What would you say to parents and physicians who are struggling to find that thing that might help?
Dr. Golumbek: Interestingly, there’s better genetic testing out there that actually will find many different genetic diseases. It is possible, even without us knowing exactly what she had, that if we had sent genetic testing, the larger scale of axonal sequencing, it’s possible that it would have made this diagnosis just based on that. Although axonal sequencing is like eight thousand dollars, so a lot of people don’t have that to throw at their child. In this case, it was a progressive disease and that certainly stimulated everybody to keep looking, keep searching. What I’ve got to say by the time I saw her, she had many, many tests. Spinal taps, many blood tests and scans of her brain. She had two scans of her brain, actually. It’s not like people weren’t looking, they were trying to find it, but we just got lucky and unfortunately sometimes people say it’s better to be lucky than good, and there’s a grain of truth to that.
Is there any doubt in your mind that the intervention saved this little girls life?
Dr. Golumbek: Oh, absolutely. I think there’s no question. Just seeing her six months later, it’s hard to believe she’s the same little girl who was kind of staggering and looking, obviously had severe vision impairment, at the initial presentation. She’s now running around, jumping around six months later. You test her vision and it went from twenty/one hundred to twenty/twenty; that’s an incredible improvement.

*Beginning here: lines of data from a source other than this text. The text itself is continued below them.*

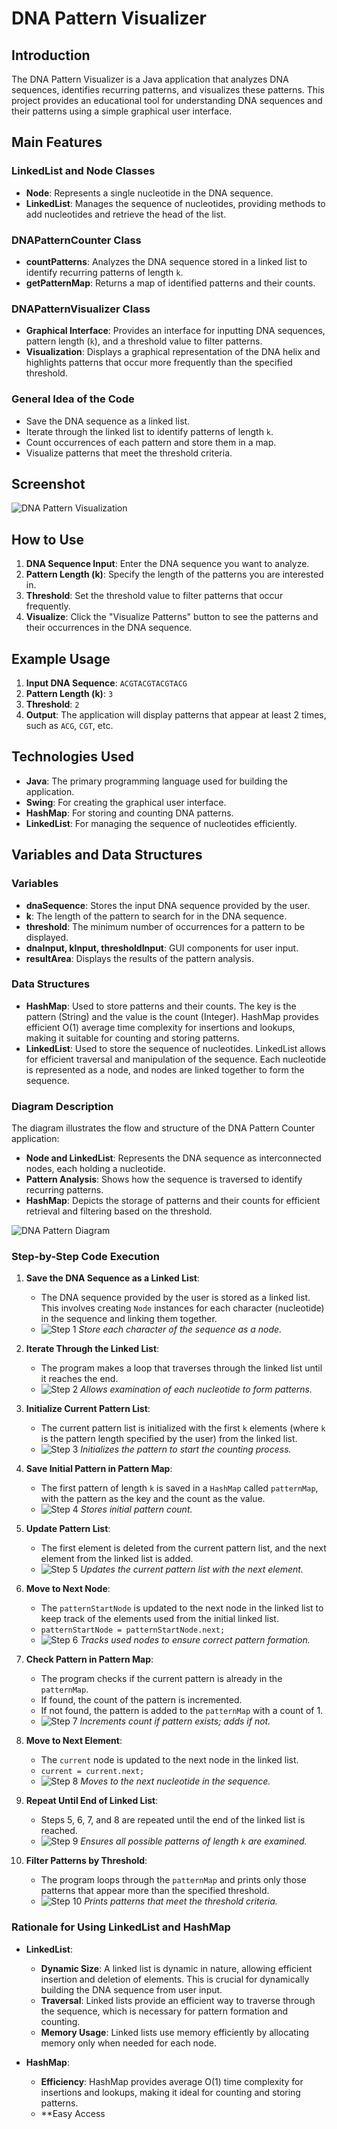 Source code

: # DNA Pattern Visualizer

## Introduction
The DNA Pattern Visualizer is a Java application that analyzes DNA sequences, identifies recurring patterns, and visualizes these patterns. This project provides an educational tool for understanding DNA sequences and their patterns using a simple graphical user interface.

## Main Features
### LinkedList and Node Classes
- **Node**: Represents a single nucleotide in the DNA sequence.
- **LinkedList**: Manages the sequence of nucleotides, providing methods to add nucleotides and retrieve the head of the list.

### DNAPatternCounter Class
- **countPatterns**: Analyzes the DNA sequence stored in a linked list to identify recurring patterns of length `k`.
- **getPatternMap**: Returns a map of identified patterns and their counts.

### DNAPatternVisualizer Class
- **Graphical Interface**: Provides an interface for inputting DNA sequences, pattern length (`k`), and a threshold value to filter patterns.
- **Visualization**: Displays a graphical representation of the DNA helix and highlights patterns that occur more frequently than the specified threshold.

### General Idea of the Code
- Save the DNA sequence as a linked list.
- Iterate through the linked list to identify patterns of length `k`.
- Count occurrences of each pattern and store them in a map.
- Visualize patterns that meet the threshold criteria.

## Screenshot
![DNA Pattern Visualization](DNA_Pattern_Count_visualisation/Screenshot/DNA_Patern_Visualisation.jpg)

## How to Use
1. **DNA Sequence Input**: Enter the DNA sequence you want to analyze.
2. **Pattern Length (k)**: Specify the length of the patterns you are interested in.
3. **Threshold**: Set the threshold value to filter patterns that occur frequently.
4. **Visualize**: Click the "Visualize Patterns" button to see the patterns and their occurrences in the DNA sequence.

## Example Usage
1. **Input DNA Sequence**: `ACGTACGTACGTACG`
2. **Pattern Length (k)**: `3`
3. **Threshold**: `2`
4. **Output**: The application will display patterns that appear at least 2 times, such as `ACG`, `CGT`, etc.

## Technologies Used
- **Java**: The primary programming language used for building the application.
- **Swing**: For creating the graphical user interface.
- **HashMap**: For storing and counting DNA patterns.
- **LinkedList**: For managing the sequence of nucleotides efficiently.

## Variables and Data Structures
### Variables
- **dnaSequence**: Stores the input DNA sequence provided by the user.
- **k**: The length of the pattern to search for in the DNA sequence.
- **threshold**: The minimum number of occurrences for a pattern to be displayed.
- **dnaInput, kInput, thresholdInput**: GUI components for user input.
- **resultArea**: Displays the results of the pattern analysis.

### Data Structures
- **HashMap**: Used to store patterns and their counts. The key is the pattern (String) and the value is the count (Integer). HashMap provides efficient O(1) average time complexity for insertions and lookups, making it suitable for counting and storing patterns.
- **LinkedList**: Used to store the sequence of nucleotides. LinkedList allows for efficient traversal and manipulation of the sequence. Each nucleotide is represented as a node, and nodes are linked together to form the sequence.

### Diagram Description
The diagram illustrates the flow and structure of the DNA Pattern Counter application: 
- **Node and LinkedList**: Represents the DNA sequence as interconnected nodes, each holding a nucleotide. 
- **Pattern Analysis**: Shows how the sequence is traversed to identify recurring patterns. 
- **HashMap**: Depicts the storage of patterns and their counts for efficient retrieval and filtering based on the threshold.

![DNA Pattern Diagram](https://github.com/jentimanatol/java/blob/42d01b83bd17b13dd8c92fdd7a25bb1dd3330649/DNA_Pattern/DNA_Pattern_Count/Screenshot/Untitled%20Diagram.drawio.png)

### Step-by-Step Code Execution

1. **Save the DNA Sequence as a Linked List**:
    - The DNA sequence provided by the user is stored as a linked list. This involves creating `Node` instances for each character (nucleotide) in the sequence and linking them together.
    - ![Step 1](https://via.placeholder.com/15/0000FF/000000?text=+) _Store each character of the sequence as a node._

2. **Iterate Through the Linked List**:
    - The program makes a loop that traverses through the linked list until it reaches the end.
    - ![Step 2](https://via.placeholder.com/15/0000FF/000000?text=+) _Allows examination of each nucleotide to form patterns._

3. **Initialize Current Pattern List**:
    - The current pattern list is initialized with the first `k` elements (where `k` is the pattern length specified by the user) from the linked list.
    - ![Step 3](https://via.placeholder.com/15/0000FF/000000?text=+) _Initializes the pattern to start the counting process._

4. **Save Initial Pattern in Pattern Map**:
    - The first pattern of length `k` is saved in a `HashMap` called `patternMap`, with the pattern as the key and the count as the value.
    - ![Step 4](https://via.placeholder.com/15/0000FF/000000?text=+) _Stores initial pattern count._

5. **Update Pattern List**:
    - The first element is deleted from the current pattern list, and the next element from the linked list is added.
    - ![Step 5](https://via.placeholder.com/15/0000FF/000000?text=+) _Updates the current pattern list with the next element._

6. **Move to Next Node**:
    - The `patternStartNode` is updated to the next node in the linked list to keep track of the elements used from the initial linked list.
    - `patternStartNode = patternStartNode.next;`
    - ![Step 6](https://via.placeholder.com/15/0000FF/000000?text=+) _Tracks used nodes to ensure correct pattern formation._

7. **Check Pattern in Pattern Map**:
    - The program checks if the current pattern is already in the `patternMap`.
    - If found, the count of the pattern is incremented.
    - If not found, the pattern is added to the `patternMap` with a count of 1.
    - ![Step 7](https://via.placeholder.com/15/0000FF/000000?text=+) _Increments count if pattern exists; adds if not._

8. **Move to Next Element**:
    - The `current` node is updated to the next node in the linked list.
    - `current = current.next;`
    - ![Step 8](https://via.placeholder.com/15/0000FF/000000?text=+) _Moves to the next nucleotide in the sequence._

9. **Repeat Until End of Linked List**:
    - Steps 5, 6, 7, and 8 are repeated until the end of the linked list is reached.
    - ![Step 9](https://via.placeholder.com/15/0000FF/000000?text=+) _Ensures all possible patterns of length `k` are examined._

10. **Filter Patterns by Threshold**:
    - The program loops through the `patternMap` and prints only those patterns that appear more than the specified threshold.
    - ![Step 10](https://via.placeholder.com/15/0000FF/000000?text=+) _Prints patterns that meet the threshold criteria._

### Rationale for Using LinkedList and HashMap

- **LinkedList**: 
    - **Dynamic Size**: A linked list is dynamic in nature, allowing efficient insertion and deletion of elements. This is crucial for dynamically building the DNA sequence from user input.
    - **Traversal**: Linked lists provide an efficient way to traverse through the sequence, which is necessary for pattern formation and counting.
    - **Memory Usage**: Linked lists use memory efficiently by allocating memory only when needed for each node.

- **HashMap**: 
    - **Efficiency**: HashMap provides average O(1) time complexity for insertions and lookups, making it ideal for counting and storing patterns.
    - **Easy Access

What goes through your head when you see her?
Dr. Golumbek: I am so happy because there are so many kids that we see, but unfortunately can’t treat. We can’t fix many patients, but we do the best we can. So when you get a case that you can make a big intervention, I feel happy. I remember when I was reading that weekend, I was really getting shaky; I was so excited that we could help her. Really just reading about it seemed like that’s what she had and that was treatable and I had an incredible amount of hope within two days of seeing her; because usually these cases are not that way. When I originally saw her in the clinic, I was actually down playing the likelihood of this being something treatable. I was saying this is bad because most progressive neurologic diseases are not treatable. My experience has been the exact opposite of this for most cases. When I first saw her, I actually thought she was going to have a problem of the insulation of the nerves in the brain, and those are by and large, untreatable diseases. They’re progressive, and they’re horrible diseases too. We had something treatable and everybody can attest to vision being so important. Everybody can understand losing your vision would be a scary thing.